Começando pelos museus, a questão da entrada gratuita é várias vezes levantada nos meios profissionais. A própria Ministra Gabriela Canavilhas afirmou em Janeiro que um dos seus maiores desejos é a instituição de entrada livre em todos os museus do IMC (ler aqui) Normalmente, esta questão é colocada no contexto da democratização do acesso, por se tratar de um ‘serviço público’, ou na perspectiva do aumento do número de visitantes e da formação de novos públicos.
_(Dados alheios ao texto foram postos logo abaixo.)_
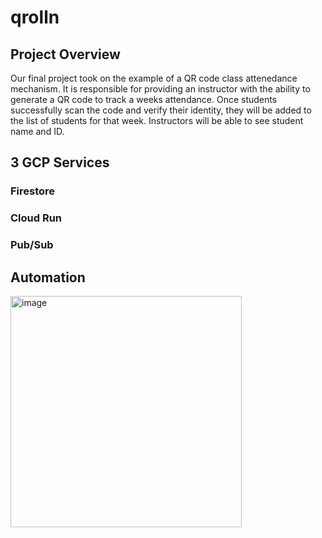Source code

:# qrolln

## Project Overview
Our final project took on the example of a QR code class attenedance mechanism. It is responsible for providing an instructor with the ability to generate a QR code to track a weeks attendance. Once students successfully scan the code and verify their identity, they will be added to the list of students for that week. Instructors will be able to see student name and ID.

## 3 GCP Services
### Firestore
### Cloud Run
### Pub/Sub



## Automation





<img width="370" alt="image" src="https://github.com/user-attachments/assets/c5b83627-f300-446b-9f0c-f77f131cca9c">
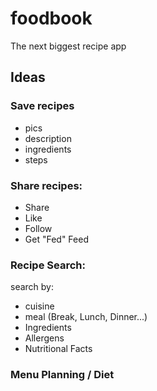 # foodbook
The next biggest recipe app

## Ideas
### Save recipes
- pics
- description
- ingredients
- steps

### Share recipes:
- Share
- Like
- Follow
- Get "Fed" Feed

### Recipe Search:
search by:
- cuisine
- meal (Break, Lunch, Dinner...)
- Ingredients
- Allergens
- Nutritional Facts

### Menu Planning / Diet
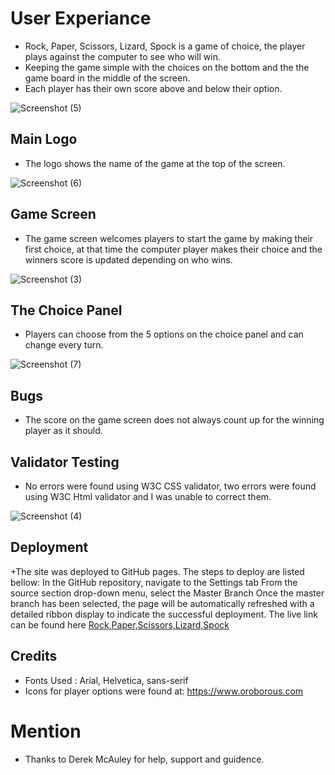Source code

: # User Experiance 
+ Rock, Paper, Scissors, Lizard, Spock is a game of choice, the player plays against the computer to see who will win. 
+ Keeping the game simple with the choices on the bottom and the the game board in the middle of the screen. 
+ Each player has their own score above and below their option. 

![Screenshot (5)](https://github.com/Adam-Harrower/cli/assets/125028133/0225c9ae-b5cb-46e4-8729-4e57366d4042)

## Main Logo
+ The logo shows the name of the game at the top of the screen. 

![Screenshot (6)](https://github.com/Adam-Harrower/cli/assets/125028133/ad3e0c08-042b-4cf2-b7e7-9bb904bc9fd6)

## Game Screen 
+ The game screen welcomes players to start the game by making their first choice, at that time the computer player makes their choice and the winners score is updated depending on who wins.

![Screenshot (3)](https://github.com/Code-Institute-Org/gitpod-full-template/assets/125028133/217824c1-e721-49b8-bac1-2ffa14d40d7a)

## The Choice Panel
+ Players can choose from the 5 options on the choice panel and can change every turn.

![Screenshot (7)](https://github.com/Adam-Harrower/cli/assets/125028133/f66bb2fe-3b5a-4ca0-9b14-017e3859f276)

## Bugs 
+ The score on the game screen does not always count up for the winning player as it should.

## Validator Testing 
+ No errors were found using W3C CSS validator, two errors were found using W3C Html validator and I was unable to correct them.

![Screenshot (4)](https://github.com/Adam-Harrower/cli/assets/125028133/af8853cb-3a79-4fb5-867c-c3e378731287)

## Deployment
+The site was deployed to GitHub pages. The steps to deploy are listed bellow: In the GitHub repository, navigate to the Settings tab From the source section drop-down menu, select the Master Branch Once the master branch has been selected, the page will be automatically refreshed with a detailed ribbon display to indicate the successful deployment. The live link can be found here [Rock,Paper,Scissors,Lizard,Spock](https://adam-harrower.github.io/cli/)

## Credits 
+ Fonts Used :  Arial, Helvetica, sans-serif
+ Icons for player options were found at: https://www.oroborous.com

# Mention 
+ Thanks to Derek McAuley for help, support and guidence. 
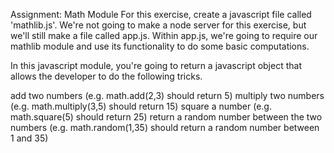 Assignment: Math Module
For this exercise, create a javascript file called 'mathlib.js'.  We're not going to make a node server for this exercise, but we'll still make a file called app.js.  Within app.js, we're going to require our mathlib module and use its functionality to do some basic computations.

In this javascript module, you're going to return a javascript object that allows the developer to do the following tricks.

add two numbers (e.g. math.add(2,3) should return 5)
multiply two numbers (e.g. math.multiply(3,5) should return 15)
square a number (e.g. math.square(5) should return 25)
return a random number between the two numbers (e.g. math.random(1,35) should return a random number between 1 and 35)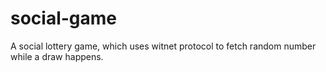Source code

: # social-game

A social lottery game, which uses witnet protocol to fetch random number while a draw happens.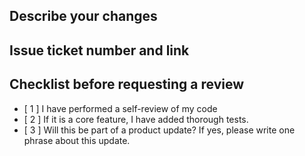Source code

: ## Describe your changes

## Issue ticket number and link

## Checklist before requesting a review
- [ 1 ] I have performed a self-review of my code
- [ 2 ] If it is a core feature, I have added thorough tests.
- [ 3 ] Will this be part of a product update? If yes, please write one phrase about this update.
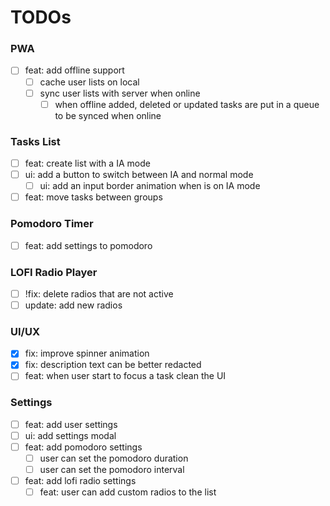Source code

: # TODOs

### PWA

- [ ] feat: add offline support
  - [ ] cache user lists on local
  - [ ] sync user lists with server when online
    - [ ] when offline added, deleted or updated tasks are put in a queue to be synced when online

### Tasks List

- [ ] feat: create list with a IA mode
- [ ] ui: add a button to switch between IA and normal mode
  - [ ] ui: add an input border animation when is on IA mode
- [ ] feat: move tasks between groups

### Pomodoro Timer

- [ ] feat: add settings to pomodoro

### LOFI Radio Player

- [ ] !fix: delete radios that are not active
- [ ] update: add new radios

### UI/UX

- [x] fix: improve spinner animation
- [x] fix: description text can be better redacted
- [ ] feat: when user start to focus a task clean the UI

### Settings

- [ ] feat: add user settings
- [ ] ui: add settings modal
- [ ] feat: add pomodoro settings
  - [ ] user can set the pomodoro duration
  - [ ] user can set the pomodoro interval
- [ ] feat: add lofi radio settings
  - [ ] feat: user can add custom radios to the list
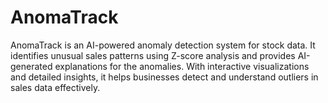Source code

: # AnomaTrack
AnomaTrack is an AI-powered anomaly detection system for stock data. It identifies unusual sales patterns using Z-score analysis and provides AI-generated explanations for the anomalies. With interactive visualizations and detailed insights, it helps businesses detect and understand outliers in sales data effectively.
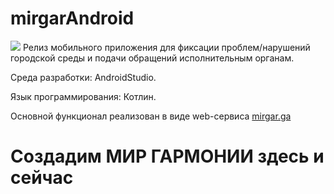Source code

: # mirgarAndroid
<img src="https://mirgar.ga/images/mir_garmonii/logo_mg_180x59.png">
Релиз мобильного приложения для фиксации проблем/нарушений городской среды и подачи обращений  исполнительным органам. 

Среда разработки: AndroidStudio. 

Язык программирования: Котлин. 

Основной функционал реализован в виде web-сервиса 
<a href="https://mirgar.ga" target="_blank">mirgar.ga</a>

# Создадим МИР ГАРМОНИИ здесь и сейчас
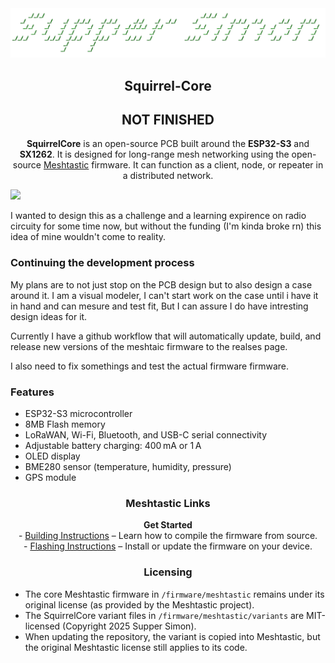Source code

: <div align="center">
  <a href="https://github.com/suppersimon-py">
    <img src=".github/SupperSimon.png" alt="SupperSimon" width="800"/>
  </a>

  <h2>Squirrel-Core</h2>
  <h2>NOT FINISHED</h2>
  <p>
    <strong>SquirrelCore</strong> is an open-source PCB built around the <strong>ESP32-S3</strong> and <strong>SX1262</strong>.
    It is designed for long-range mesh networking using the open-source 
    <a href="https://meshtastic.org" target="_blank" rel="noopener noreferrer">Meshtastic</a> firmware.
    It can function as a client, node, or repeater in a distributed network.
  </p>
</div>
<a href="https://github.com/suppersimon-py">
    <img src=".github/0000-0096.gif" width="1080"/>
</a>
  <p>
    I wanted to design this as a challenge and a learning expirence on radio circuity for some time now, but without the funding (I'm kinda broke rn) this idea of mine wouldn't come to reality.
  </p>
  <h3>Continuing the development process</h3>
  <p>
    My plans are to not just stop on the PCB design but to also design a case around it. I am a visual modeler, I can't start work on the case until i have it in hand and can mesure and test fit,
    But I can assure I do have intresting design ideas for it. 
  </p>
  <p>
    Currently I have a github workflow that will automatically update, build, and release new versions of the meshtaic firmware to the realses page.
  </p>
  <p>
    I also need to fix somethings and test the actual firmware firmware.
  </p>

<div align="left">
  <h3>Features</h3>
  <ul>
    <li>ESP32-S3 microcontroller</li>
    <li>8MB Flash memory</li>
    <li>LoRaWAN, Wi-Fi, Bluetooth, and USB-C serial connectivity</li>
    <li>Adjustable battery charging: 400 mA or 1 A</li>
    <li>OLED display</li>
    <li>BME280 sensor (temperature, humidity, pressure)</li>
    <li>GPS module</li>
  </ul>
</div>

<div align="center">
  <h3>Meshtastic Links</h3>
  <p>
    <a href="https://meshtastic.org" style="text-decoration:none; font-weight:bold;">Get Started</a><br/>
    - <a href="https://meshtastic.org/docs/development/firmware/build">Building Instructions</a> – Learn how to compile the firmware from source.<br/>
    - <a href="https://meshtastic.org/docs/getting-started/flashing-firmware/esp32/">Flashing Instructions</a> – Install or update the firmware on your device.
  </p>
</div>

<div align="center">
  <h3>Licensing</h3>
</div>

<div align="left">
  <ul>
    <li>The core Meshtastic firmware in <code>/firmware/meshtastic</code> remains under its original license (as provided by the Meshtastic project).</li>
    <li>The SquirrelCore variant files in <code>/firmware/meshtastic/variants</code> are MIT-licensed (Copyright 2025 Supper Simon).</li>
    <li>When updating the repository, the variant is copied into Meshtastic, but the original Meshtastic license still applies to its code.</li>
  </ul>
</div>
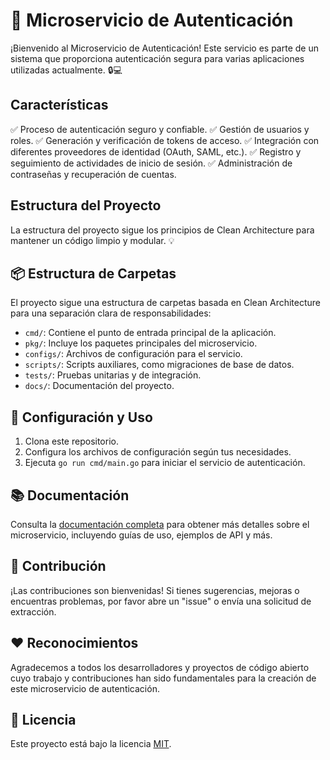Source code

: # 🚀 Microservicio de Autenticación

¡Bienvenido al Microservicio de Autenticación! Este servicio es parte de un sistema que proporciona autenticación segura para varias aplicaciones utilizadas actualmente. 🔒💻

## Características

✅ Proceso de autenticación seguro y confiable.
✅ Gestión de usuarios y roles.
✅ Generación y verificación de tokens de acceso.
✅ Integración con diferentes proveedores de identidad (OAuth, SAML, etc.).
✅ Registro y seguimiento de actividades de inicio de sesión.
✅ Administración de contraseñas y recuperación de cuentas.

## Estructura del Proyecto

La estructura del proyecto sigue los principios de Clean Architecture para mantener un código limpio y modular. 💡

## 📦 Estructura de Carpetas

El proyecto sigue una estructura de carpetas basada en Clean Architecture para una separación clara de responsabilidades:

- `cmd/`: Contiene el punto de entrada principal de la aplicación.
- `pkg/`: Incluye los paquetes principales del microservicio.
- `configs/`: Archivos de configuración para el servicio.
- `scripts/`: Scripts auxiliares, como migraciones de base de datos.
- `tests/`: Pruebas unitarias y de integración.
- `docs/`: Documentación del proyecto.

## 🚀 Configuración y Uso

1. Clona este repositorio.
2. Configura los archivos de configuración según tus necesidades.
3. Ejecuta `go run cmd/main.go` para iniciar el servicio de autenticación.

## 📚 Documentación

Consulta la [documentación completa](./docs) para obtener más detalles sobre el microservicio, incluyendo guías de uso, ejemplos de API y más.

## 🤝 Contribución

¡Las contribuciones son bienvenidas! Si tienes sugerencias, mejoras o encuentras problemas, por favor abre un "issue" o envía una solicitud de extracción.

## ❤️ Reconocimientos

Agradecemos a todos los desarrolladores y proyectos de código abierto cuyo trabajo y contribuciones han sido fundamentales para la creación de este microservicio de autenticación.

## 📄 Licencia

Este proyecto está bajo la licencia [MIT](./LICENSE).
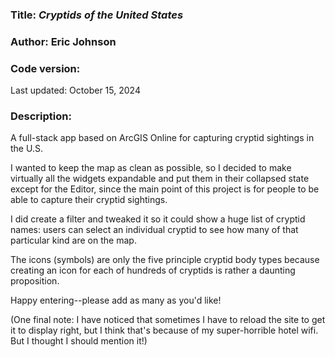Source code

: ### Title: _Cryptids of the United States_

### Author: Eric Johnson

### Code version:

Last updated: October 15, 2024

### Description:

A full-stack app based on ArcGIS Online for capturing cryptid sightings in the U.S.

I wanted to keep the map as clean as possible, so I decided to make virtually all the widgets expandable and put them in their collapsed state except for the Editor, since the main point of this project is for people to be able to capture their cryptid sightings.

I did create a filter and tweaked it so it could show a huge list of cryptid names: users can select an individual cryptid to see how many of that particular kind are on the map.

The icons (symbols) are only the five principle cryptid body types because creating an icon for each of hundreds of cryptids is rather a daunting proposition.

Happy entering--please add as many as you'd like!

(One final note: I have noticed that sometimes I have to reload the site to get it to display right, but I think that's because of my super-horrible hotel wifi. But I thought I should mention it!)
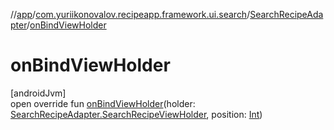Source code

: //[app](../../../index.md)/[com.yuriikonovalov.recipeapp.framework.ui.search](../index.md)/[SearchRecipeAdapter](index.md)/[onBindViewHolder](on-bind-view-holder.md)

# onBindViewHolder

[androidJvm]\
open override fun [onBindViewHolder](on-bind-view-holder.md)(holder: [SearchRecipeAdapter.SearchRecipeViewHolder](-search-recipe-view-holder/index.md), position: [Int](https://kotlinlang.org/api/latest/jvm/stdlib/kotlin/-int/index.html))
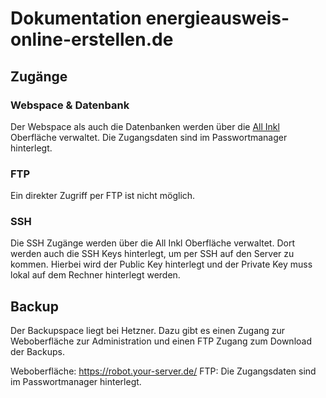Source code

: # Dokumentation energieausweis-online-erstellen.de

## Zugänge

### Webspace & Datenbank

Der Webspace als auch die Datenbanken werden über die [All Inkl](https://all-inkl.com/) Oberfläche verwaltet. Die Zugangsdaten sind im Passwortmanager hinterlegt.

### FTP

Ein direkter Zugriff per FTP ist nicht möglich.

### SSH

Die SSH Zugänge werden über die All Inkl Oberfläche verwaltet. Dort werden auch die SSH Keys hinterlegt, um per SSH auf den Server zu kommen. Hierbei wird der Public Key hinterlegt und der Private Key muss lokal auf dem Rechner hinterlegt werden.

## Backup

Der Backupspace liegt bei Hetzner. Dazu gibt es einen Zugang zur Weboberfläche zur Administration und einen FTP Zugang zum Download der Backups.

Weboberfläche: https://robot.your-server.de/
FTP: Die Zugangsdaten sind im Passwortmanager hinterlegt.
Qual o serviço público para o qual não se paga nada? A educação? A saúde? Porque é que não se devia pagar para se ter acesso a um museu nacional? De acordo com a nova tabela de ingressos, o bilhete custa entre €2 (por exemplo, no Museu da Terra de Miranda) e €5 (nos grandes museus nacionais de Lisboa, Coimbra e Porto). De qualquer forma, menos que um bilhete de cinema. Existem ainda descontos e uma série de situações que dão direito a entradas livres. Porque é que o Estado havia de querer abdicar desta receita? O facto de 61% das entradas terem sido gratuitas em 2008 indica que, entre as pessoas que visitam, a maioria já tem o acesso facilitado. Os dados disponibilizados pelo OAC não entram em pormenores sobre o perfil dos visitantes, mas talvez possamos concluir que grande parte das entradas gratuitas, um número muito próximo do número de visitas nacionais, se refere a grupos escolares; enquanto o número de entradas pagas é bastante próximo do número de visitantes estrangeiros.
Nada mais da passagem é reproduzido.